What you need to do:
Between the line containing "10, 11, Edge." and the line containing "Firefox 24 to latest." lies a run of lines; give that run again exactly, with both of those lines, and nothing else from the entries below.

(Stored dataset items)
□ □ □
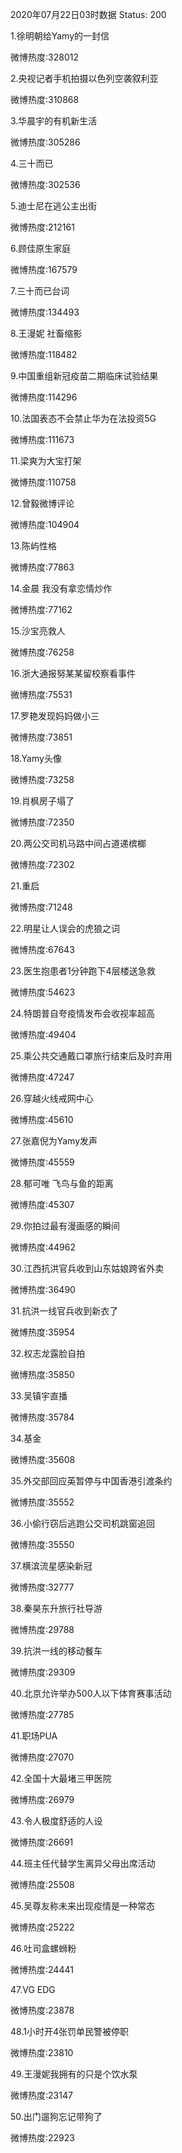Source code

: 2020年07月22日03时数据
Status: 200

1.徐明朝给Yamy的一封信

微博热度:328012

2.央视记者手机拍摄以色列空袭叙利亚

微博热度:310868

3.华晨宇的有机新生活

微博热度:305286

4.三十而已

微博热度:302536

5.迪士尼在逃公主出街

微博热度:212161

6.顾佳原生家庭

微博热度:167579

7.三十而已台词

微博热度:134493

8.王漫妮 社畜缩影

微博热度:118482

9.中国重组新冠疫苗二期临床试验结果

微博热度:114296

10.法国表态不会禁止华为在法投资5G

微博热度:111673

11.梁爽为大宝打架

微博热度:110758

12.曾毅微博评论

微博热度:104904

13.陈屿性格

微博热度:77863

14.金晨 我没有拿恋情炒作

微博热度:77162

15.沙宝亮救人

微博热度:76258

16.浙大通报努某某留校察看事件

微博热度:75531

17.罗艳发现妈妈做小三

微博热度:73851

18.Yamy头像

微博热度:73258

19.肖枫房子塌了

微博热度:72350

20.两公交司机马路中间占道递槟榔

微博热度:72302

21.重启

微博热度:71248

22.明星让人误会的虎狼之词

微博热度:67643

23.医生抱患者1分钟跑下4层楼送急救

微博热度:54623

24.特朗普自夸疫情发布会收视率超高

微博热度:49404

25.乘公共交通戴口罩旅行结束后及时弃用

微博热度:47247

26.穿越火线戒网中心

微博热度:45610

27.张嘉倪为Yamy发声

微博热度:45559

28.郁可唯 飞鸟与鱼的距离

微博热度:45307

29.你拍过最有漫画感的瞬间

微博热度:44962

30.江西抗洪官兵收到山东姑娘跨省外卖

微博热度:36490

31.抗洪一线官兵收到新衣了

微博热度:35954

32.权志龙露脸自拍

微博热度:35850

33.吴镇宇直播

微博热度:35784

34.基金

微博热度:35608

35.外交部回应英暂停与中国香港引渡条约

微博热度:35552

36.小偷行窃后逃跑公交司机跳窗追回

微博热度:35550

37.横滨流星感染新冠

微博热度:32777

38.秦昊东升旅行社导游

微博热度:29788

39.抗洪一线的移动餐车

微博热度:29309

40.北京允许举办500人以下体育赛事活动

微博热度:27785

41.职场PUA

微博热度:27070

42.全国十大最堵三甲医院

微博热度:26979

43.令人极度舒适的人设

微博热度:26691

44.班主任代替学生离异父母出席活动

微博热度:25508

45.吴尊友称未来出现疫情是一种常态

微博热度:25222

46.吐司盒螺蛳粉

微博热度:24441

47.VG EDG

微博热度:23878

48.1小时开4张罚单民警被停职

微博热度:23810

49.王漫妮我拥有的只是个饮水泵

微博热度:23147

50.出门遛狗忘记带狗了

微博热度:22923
□ □ □
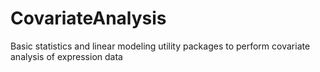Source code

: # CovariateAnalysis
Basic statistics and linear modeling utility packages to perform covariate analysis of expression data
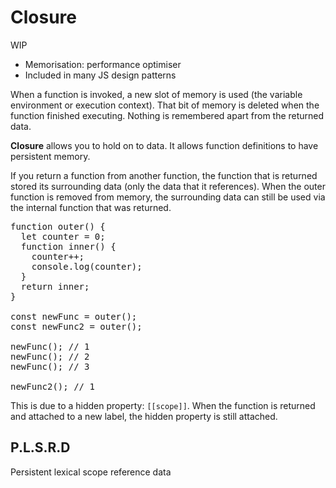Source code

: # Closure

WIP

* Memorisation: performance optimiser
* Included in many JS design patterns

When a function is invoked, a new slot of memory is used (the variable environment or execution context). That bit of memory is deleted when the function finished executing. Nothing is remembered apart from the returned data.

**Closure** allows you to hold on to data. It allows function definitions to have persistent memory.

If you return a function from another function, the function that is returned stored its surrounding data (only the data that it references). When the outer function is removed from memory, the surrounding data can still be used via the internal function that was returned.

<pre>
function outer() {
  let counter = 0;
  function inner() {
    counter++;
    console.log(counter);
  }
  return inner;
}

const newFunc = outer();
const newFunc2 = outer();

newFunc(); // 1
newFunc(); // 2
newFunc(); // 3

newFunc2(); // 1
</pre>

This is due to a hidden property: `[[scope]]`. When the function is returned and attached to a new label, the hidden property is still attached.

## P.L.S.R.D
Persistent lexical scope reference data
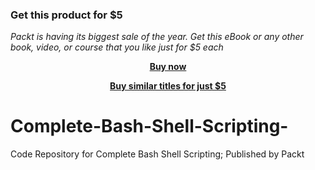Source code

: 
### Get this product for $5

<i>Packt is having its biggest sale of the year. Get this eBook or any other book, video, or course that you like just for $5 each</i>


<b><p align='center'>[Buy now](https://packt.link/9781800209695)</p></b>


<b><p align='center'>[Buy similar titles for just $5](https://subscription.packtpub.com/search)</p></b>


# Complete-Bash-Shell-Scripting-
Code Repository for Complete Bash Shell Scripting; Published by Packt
□ □ □
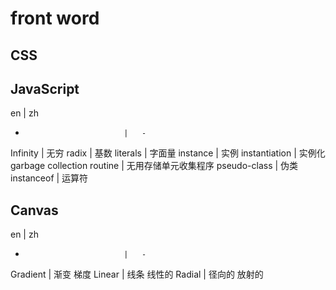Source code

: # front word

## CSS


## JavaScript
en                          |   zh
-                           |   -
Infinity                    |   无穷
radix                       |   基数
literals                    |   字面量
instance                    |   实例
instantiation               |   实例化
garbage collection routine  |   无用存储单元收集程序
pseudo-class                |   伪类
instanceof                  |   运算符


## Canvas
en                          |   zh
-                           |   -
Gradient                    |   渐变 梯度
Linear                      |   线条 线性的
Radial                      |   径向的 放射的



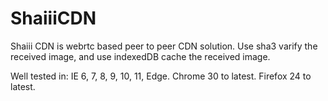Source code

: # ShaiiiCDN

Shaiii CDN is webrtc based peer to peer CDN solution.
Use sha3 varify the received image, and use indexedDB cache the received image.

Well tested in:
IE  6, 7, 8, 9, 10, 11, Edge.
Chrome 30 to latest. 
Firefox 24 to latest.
□ □ □
Completed task:
IE  6, 7, 8, 9, 10, 11, Edge.
Chrome 30 to latest. 
Firefox 24 to latest.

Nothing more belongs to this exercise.